Comme vous l'avez rappelé, il existe actuellement deux projets de nouvelles capacités de stockage de déchets non dangereux dans l'Essonne : l'extension du site géré par la société Semardel à Vert-le-Grand, et le projet porté par la société Sita à Saint-Escobille. L'installation de stockage de déchets non dangereux exploitée à Vert-le-Grand constitue à ce jour l'unique capacité de stockage des déchets de l'Essonne. Elle traite 220 000 tonnes de déchets par an, et arrivera bientôt à saturation. Son autorisation d'exploiter arrive à expiration en décembre 2014, et une demande d'extension de sa capacité sera prochainement soumise à enquête publique, pour atteindre une capacité de 330 000 tonnes de déchets par an.
Le projet d'installation de stockage de déchets non dangereux à Saint-Escobille a fait l'objet d'une demande d'autorisation d'exploiter en 2005. Elle porte sur le stockage de 150 000 tonnes par an de déchets non dangereux d'activités économiques collectés hors service public. Une instruction approfondie a été menée au sujet de son impact environnemental potentiel, et plus particulièrement sur la protection des nappes phréatiques.

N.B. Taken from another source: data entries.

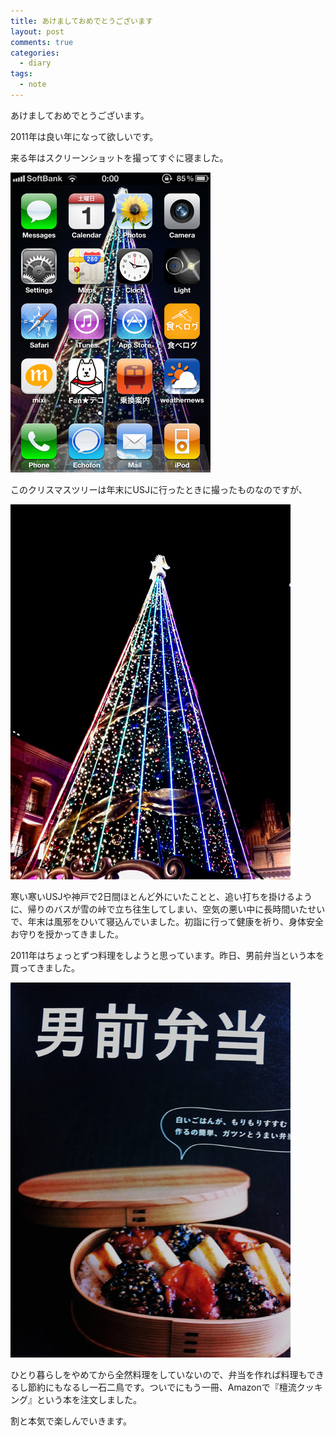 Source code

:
```yaml
---
title: あけましておめでとうございます
layout: post
comments: true
categories:
  - diary
tags:
  - note
---
```


あけましておめでとうございます。

2011年は良い年になって欲しいです。

来る年はスクリーンショットを撮ってすぐに寝ました。

![iPhone4スクリーンショット][1]

このクリスマスツリーは年末にUSJに行ったときに撮ったものなのですが、

![USJのクリスマスツリー][2]

寒い寒いUSJや神戸で2日間ほとんど外にいたことと、追い打ちを掛けるように、帰りのバスが雪の峠で立ち往生してしまい、空気の悪い中に長時間いたせいで、年末は風邪をひいて寝込んでいました。初詣に行って健康を祈り、身体安全お守りを授かってきました。

2011年はちょっとずつ料理をしようと思っています。昨日、男前弁当という本を買ってきました。

![男前弁当][3]

ひとり暮らしをやめてから全然料理をしていないので、弁当を作れば料理もできるし節約にもなるし一石二鳥です。ついでにもう一冊、Amazonで『檀流クッキング』という本を注文しました。

割と本気で楽しんでいきます。


 [1]: /img/uploads/2011/01/happy-new-year-2011-1.jpg
 [2]: /img/uploads/2011/01/happy-new-year-2011-2.jpg
 [3]: /img/uploads/2011/01/happy-new-year-2011-3.jpg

La commission d'enquête a émis un avis favorable à cette demande, assorti de réserves et de recommandations, ainsi que d'un avis défavorable à la partie du projet concernant les déchets ménagers et assimilés.
Je constate que la quasi-totalité - voire la totalité - des élus locaux de l'Essonne sont opposés à ce projet. Je constate que, quel que soit leur bien-fondé, les raisonnements avancés au soutien du projet n'ont pas convaincu les élus du territoire concerné. Je souhaite donc remettre à plat la situation et rouvrir la concertation autour du projet prévu à Saint-Escobille, avec les élus et les associations, sous l'égide du préfet. Vous y serez évidemment associé, monsieur le député.